'''

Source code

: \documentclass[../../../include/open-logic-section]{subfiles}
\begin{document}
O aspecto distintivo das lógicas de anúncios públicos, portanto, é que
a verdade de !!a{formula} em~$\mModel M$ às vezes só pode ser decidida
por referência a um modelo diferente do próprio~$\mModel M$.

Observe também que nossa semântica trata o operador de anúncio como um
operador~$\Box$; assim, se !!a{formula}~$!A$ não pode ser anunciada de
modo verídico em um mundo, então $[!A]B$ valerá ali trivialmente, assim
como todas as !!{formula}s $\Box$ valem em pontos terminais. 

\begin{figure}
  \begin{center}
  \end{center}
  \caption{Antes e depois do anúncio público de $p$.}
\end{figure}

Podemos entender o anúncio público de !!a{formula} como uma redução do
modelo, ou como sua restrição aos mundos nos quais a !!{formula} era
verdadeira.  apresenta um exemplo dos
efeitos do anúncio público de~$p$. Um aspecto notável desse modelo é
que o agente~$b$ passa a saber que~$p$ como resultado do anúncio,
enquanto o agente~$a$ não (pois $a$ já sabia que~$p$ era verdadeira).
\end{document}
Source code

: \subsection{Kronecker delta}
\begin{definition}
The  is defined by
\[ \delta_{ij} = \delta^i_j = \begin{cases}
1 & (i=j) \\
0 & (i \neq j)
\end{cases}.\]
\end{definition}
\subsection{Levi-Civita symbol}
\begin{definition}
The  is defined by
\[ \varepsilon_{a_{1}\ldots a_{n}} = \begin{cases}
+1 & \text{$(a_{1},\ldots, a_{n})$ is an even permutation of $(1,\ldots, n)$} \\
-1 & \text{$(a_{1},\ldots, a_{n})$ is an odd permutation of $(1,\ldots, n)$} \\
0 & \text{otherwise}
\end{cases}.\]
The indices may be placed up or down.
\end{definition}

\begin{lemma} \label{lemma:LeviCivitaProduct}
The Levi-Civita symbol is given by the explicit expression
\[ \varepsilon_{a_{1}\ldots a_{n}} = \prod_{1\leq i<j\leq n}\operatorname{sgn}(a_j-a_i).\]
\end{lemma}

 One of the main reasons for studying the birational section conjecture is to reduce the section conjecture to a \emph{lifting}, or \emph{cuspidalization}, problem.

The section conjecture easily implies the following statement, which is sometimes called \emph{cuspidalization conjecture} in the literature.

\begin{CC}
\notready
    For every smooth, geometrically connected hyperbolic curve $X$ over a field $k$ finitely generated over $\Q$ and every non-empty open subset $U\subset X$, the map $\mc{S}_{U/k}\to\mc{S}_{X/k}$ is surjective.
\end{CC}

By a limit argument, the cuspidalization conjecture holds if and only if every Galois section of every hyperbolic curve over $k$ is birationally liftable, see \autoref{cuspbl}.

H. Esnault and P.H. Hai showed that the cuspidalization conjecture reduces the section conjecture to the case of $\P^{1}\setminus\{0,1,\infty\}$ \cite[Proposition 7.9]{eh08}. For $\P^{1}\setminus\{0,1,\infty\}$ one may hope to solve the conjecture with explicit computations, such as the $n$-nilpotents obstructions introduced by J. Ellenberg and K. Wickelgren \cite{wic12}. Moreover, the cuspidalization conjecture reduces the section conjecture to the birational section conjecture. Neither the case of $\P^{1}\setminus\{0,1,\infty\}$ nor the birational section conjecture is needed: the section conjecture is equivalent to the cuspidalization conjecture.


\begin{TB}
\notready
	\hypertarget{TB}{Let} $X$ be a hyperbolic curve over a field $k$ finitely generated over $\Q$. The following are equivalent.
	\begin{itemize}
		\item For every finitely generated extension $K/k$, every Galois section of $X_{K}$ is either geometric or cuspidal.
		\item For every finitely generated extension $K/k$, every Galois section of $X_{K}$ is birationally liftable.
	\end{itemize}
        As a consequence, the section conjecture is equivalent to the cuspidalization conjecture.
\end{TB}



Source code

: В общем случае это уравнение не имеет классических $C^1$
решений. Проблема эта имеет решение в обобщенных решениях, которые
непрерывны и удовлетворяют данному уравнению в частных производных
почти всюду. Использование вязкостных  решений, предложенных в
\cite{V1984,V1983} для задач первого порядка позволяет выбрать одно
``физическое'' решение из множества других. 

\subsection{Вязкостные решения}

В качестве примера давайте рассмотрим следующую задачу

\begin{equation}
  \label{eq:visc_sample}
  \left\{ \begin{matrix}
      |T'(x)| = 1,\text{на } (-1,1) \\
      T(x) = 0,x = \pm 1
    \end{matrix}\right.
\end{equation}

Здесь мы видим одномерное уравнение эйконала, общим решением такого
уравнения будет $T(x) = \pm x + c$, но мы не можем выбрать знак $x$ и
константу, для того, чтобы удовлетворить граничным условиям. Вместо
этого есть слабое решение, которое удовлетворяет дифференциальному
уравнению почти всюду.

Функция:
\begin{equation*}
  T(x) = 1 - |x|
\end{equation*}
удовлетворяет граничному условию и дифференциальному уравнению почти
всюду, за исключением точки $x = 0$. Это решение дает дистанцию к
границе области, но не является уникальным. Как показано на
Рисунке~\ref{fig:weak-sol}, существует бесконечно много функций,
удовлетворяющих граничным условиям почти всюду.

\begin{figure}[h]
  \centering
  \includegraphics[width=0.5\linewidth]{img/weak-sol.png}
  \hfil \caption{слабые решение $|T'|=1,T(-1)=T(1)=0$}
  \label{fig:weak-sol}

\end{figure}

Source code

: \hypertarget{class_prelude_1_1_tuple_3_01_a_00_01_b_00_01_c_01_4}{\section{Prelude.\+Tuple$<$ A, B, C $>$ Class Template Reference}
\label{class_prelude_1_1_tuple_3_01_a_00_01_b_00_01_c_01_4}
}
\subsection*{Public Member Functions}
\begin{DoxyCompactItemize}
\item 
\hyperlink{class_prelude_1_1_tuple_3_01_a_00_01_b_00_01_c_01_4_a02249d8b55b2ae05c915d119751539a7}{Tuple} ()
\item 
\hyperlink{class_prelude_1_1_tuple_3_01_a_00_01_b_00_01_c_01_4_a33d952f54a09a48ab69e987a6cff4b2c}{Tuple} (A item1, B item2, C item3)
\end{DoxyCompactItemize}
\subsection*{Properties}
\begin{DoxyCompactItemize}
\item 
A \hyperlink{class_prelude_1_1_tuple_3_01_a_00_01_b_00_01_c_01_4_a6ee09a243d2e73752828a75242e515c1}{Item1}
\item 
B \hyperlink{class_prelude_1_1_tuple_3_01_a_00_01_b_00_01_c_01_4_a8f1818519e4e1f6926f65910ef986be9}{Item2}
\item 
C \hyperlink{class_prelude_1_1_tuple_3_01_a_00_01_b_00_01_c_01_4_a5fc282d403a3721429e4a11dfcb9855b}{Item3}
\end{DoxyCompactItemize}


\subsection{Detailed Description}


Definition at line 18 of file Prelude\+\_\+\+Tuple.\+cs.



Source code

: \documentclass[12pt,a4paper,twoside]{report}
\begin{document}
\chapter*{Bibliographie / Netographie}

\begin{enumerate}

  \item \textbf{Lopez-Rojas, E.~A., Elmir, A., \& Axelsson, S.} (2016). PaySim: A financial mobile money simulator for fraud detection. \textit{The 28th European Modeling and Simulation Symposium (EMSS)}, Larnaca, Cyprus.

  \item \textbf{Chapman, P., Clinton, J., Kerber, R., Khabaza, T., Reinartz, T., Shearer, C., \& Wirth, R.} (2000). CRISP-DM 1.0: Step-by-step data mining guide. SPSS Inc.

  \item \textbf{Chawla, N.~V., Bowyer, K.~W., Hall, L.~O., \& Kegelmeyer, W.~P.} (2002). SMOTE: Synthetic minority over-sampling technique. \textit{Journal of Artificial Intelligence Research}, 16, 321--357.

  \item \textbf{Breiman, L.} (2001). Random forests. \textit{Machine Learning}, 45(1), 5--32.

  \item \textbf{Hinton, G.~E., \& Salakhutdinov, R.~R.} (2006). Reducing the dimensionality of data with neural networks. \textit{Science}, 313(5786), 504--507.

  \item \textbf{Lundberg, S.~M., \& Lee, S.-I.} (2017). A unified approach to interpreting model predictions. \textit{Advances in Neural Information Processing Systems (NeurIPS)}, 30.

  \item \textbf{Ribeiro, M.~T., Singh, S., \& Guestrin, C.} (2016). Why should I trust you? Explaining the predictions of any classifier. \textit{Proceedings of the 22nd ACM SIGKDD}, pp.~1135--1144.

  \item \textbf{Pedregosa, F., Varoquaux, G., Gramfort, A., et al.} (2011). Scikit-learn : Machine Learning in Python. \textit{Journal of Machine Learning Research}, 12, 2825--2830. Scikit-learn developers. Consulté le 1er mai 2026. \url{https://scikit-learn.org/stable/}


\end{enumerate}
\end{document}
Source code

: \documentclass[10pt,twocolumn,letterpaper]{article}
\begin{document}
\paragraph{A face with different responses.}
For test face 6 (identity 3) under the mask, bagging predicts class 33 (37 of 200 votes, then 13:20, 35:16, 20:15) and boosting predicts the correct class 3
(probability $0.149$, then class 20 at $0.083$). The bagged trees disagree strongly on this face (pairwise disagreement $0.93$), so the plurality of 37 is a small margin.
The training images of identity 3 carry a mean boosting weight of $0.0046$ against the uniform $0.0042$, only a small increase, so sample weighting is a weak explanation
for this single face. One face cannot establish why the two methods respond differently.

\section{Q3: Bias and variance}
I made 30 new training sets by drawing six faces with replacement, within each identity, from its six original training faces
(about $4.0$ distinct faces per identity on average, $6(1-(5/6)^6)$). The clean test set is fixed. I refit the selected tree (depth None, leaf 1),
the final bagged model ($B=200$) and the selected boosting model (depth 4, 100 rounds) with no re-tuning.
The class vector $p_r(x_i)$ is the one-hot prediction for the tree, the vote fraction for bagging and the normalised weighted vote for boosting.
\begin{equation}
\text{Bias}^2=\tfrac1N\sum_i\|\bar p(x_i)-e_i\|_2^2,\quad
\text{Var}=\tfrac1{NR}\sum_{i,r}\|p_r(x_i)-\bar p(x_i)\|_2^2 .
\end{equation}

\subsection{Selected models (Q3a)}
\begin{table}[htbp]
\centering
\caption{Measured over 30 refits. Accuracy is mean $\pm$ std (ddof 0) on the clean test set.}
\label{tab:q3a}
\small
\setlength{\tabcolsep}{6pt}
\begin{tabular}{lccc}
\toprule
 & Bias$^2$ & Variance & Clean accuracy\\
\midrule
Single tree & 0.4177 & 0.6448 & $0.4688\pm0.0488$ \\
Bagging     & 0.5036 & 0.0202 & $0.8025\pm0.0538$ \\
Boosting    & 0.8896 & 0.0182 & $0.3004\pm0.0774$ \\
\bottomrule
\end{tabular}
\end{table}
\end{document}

'''

**WORK ORDER:** Return every line from the entries above that contains the word "symbol".

**EXERCISE RESPONSE:**
\subsection{Levi-Civita symbol}
The Levi-Civita symbol is given by the explicit expression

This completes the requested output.